Stored data entries:
......
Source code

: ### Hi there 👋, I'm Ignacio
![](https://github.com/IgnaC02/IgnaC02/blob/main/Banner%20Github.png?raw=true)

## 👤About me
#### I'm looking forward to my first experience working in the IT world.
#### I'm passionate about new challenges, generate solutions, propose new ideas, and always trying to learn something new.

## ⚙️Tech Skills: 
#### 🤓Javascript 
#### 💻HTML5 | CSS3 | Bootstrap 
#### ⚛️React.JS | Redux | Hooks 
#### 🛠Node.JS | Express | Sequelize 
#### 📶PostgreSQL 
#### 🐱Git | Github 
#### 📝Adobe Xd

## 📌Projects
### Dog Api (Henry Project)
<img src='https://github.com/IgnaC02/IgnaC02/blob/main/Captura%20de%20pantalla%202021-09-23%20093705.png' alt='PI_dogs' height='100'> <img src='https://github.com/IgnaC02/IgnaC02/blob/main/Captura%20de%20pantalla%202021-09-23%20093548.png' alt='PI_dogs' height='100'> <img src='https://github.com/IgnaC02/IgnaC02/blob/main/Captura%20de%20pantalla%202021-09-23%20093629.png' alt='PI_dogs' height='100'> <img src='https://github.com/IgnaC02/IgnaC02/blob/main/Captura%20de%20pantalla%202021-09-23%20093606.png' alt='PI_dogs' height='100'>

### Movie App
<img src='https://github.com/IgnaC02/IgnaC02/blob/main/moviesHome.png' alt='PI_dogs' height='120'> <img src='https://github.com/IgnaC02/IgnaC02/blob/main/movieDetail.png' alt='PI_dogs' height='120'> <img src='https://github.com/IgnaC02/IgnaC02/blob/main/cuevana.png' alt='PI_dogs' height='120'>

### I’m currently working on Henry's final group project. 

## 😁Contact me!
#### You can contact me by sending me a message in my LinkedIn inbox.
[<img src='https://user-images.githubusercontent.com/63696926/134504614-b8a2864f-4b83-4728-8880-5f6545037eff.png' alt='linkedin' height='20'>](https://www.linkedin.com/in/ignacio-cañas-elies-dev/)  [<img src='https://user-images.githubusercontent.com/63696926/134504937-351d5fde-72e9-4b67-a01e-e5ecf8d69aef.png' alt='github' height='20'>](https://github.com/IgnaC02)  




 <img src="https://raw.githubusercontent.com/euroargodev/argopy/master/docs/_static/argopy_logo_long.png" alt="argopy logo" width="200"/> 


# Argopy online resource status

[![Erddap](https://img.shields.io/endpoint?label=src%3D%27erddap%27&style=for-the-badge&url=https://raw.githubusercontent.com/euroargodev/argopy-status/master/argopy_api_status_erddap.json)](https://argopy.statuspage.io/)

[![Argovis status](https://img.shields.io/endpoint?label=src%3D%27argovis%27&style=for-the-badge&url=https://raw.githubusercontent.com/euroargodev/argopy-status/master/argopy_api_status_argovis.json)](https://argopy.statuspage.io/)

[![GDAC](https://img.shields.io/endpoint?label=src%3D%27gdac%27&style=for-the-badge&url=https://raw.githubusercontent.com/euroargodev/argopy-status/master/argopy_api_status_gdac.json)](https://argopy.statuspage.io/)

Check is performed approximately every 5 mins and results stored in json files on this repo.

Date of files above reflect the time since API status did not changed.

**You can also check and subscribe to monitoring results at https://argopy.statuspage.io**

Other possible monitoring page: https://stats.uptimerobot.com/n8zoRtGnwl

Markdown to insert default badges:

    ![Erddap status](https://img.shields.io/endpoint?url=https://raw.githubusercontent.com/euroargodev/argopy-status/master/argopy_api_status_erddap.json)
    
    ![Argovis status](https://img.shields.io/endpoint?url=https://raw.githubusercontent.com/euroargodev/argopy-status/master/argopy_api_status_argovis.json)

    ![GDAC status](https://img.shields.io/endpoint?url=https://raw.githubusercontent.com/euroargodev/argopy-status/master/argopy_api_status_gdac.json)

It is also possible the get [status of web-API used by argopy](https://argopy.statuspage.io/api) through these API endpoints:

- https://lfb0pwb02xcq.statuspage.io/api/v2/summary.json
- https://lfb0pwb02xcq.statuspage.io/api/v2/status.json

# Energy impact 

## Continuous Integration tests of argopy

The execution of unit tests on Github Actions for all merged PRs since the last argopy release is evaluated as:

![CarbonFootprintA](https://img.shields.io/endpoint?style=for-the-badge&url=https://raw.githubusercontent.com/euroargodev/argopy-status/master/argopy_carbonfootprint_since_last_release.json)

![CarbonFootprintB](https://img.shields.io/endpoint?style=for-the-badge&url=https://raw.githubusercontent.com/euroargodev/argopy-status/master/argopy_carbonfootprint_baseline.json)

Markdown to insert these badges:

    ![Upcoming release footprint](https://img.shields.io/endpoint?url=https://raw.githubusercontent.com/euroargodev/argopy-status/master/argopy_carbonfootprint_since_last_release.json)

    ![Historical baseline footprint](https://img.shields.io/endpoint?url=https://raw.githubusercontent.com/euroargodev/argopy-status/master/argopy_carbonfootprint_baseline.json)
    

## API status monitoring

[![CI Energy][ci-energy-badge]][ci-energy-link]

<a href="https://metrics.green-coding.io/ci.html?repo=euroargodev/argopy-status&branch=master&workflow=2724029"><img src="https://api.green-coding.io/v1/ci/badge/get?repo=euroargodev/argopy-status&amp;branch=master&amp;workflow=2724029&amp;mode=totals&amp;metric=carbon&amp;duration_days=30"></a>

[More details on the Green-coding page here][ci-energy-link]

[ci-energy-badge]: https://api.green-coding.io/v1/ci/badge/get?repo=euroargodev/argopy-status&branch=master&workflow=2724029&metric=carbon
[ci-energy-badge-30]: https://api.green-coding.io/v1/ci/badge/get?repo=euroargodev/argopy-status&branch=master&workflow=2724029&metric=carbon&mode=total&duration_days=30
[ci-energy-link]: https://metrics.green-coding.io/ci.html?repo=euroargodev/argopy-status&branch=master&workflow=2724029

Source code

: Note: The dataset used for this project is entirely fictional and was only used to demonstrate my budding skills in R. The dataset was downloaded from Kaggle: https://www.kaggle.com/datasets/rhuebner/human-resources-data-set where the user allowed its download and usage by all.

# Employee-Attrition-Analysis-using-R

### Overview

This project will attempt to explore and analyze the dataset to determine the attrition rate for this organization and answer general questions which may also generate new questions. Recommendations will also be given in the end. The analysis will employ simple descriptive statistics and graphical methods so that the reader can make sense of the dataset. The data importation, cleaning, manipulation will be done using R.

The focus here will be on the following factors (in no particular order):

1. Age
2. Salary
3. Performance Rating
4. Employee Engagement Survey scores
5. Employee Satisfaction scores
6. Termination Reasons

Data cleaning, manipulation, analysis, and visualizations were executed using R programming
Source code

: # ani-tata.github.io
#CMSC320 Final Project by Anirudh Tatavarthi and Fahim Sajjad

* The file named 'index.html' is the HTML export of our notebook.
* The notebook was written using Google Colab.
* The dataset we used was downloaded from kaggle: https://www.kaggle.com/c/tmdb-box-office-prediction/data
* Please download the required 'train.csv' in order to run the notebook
......
### ASSIGNMENT
Begin at the line that has "there 👋, I'm Ignacio" in the entries above; stop after the line that has "#### I'm looking". Transcribe exactly those lines and no others.

### ANSWER BOX
: ### Hi there 👋, I'm Ignacio
![](https://github.com/IgnaC02/IgnaC02/blob/main/Banner%20Github.png?raw=true)

## 👤About me
#### I'm looking forward to my first experience working in the IT world.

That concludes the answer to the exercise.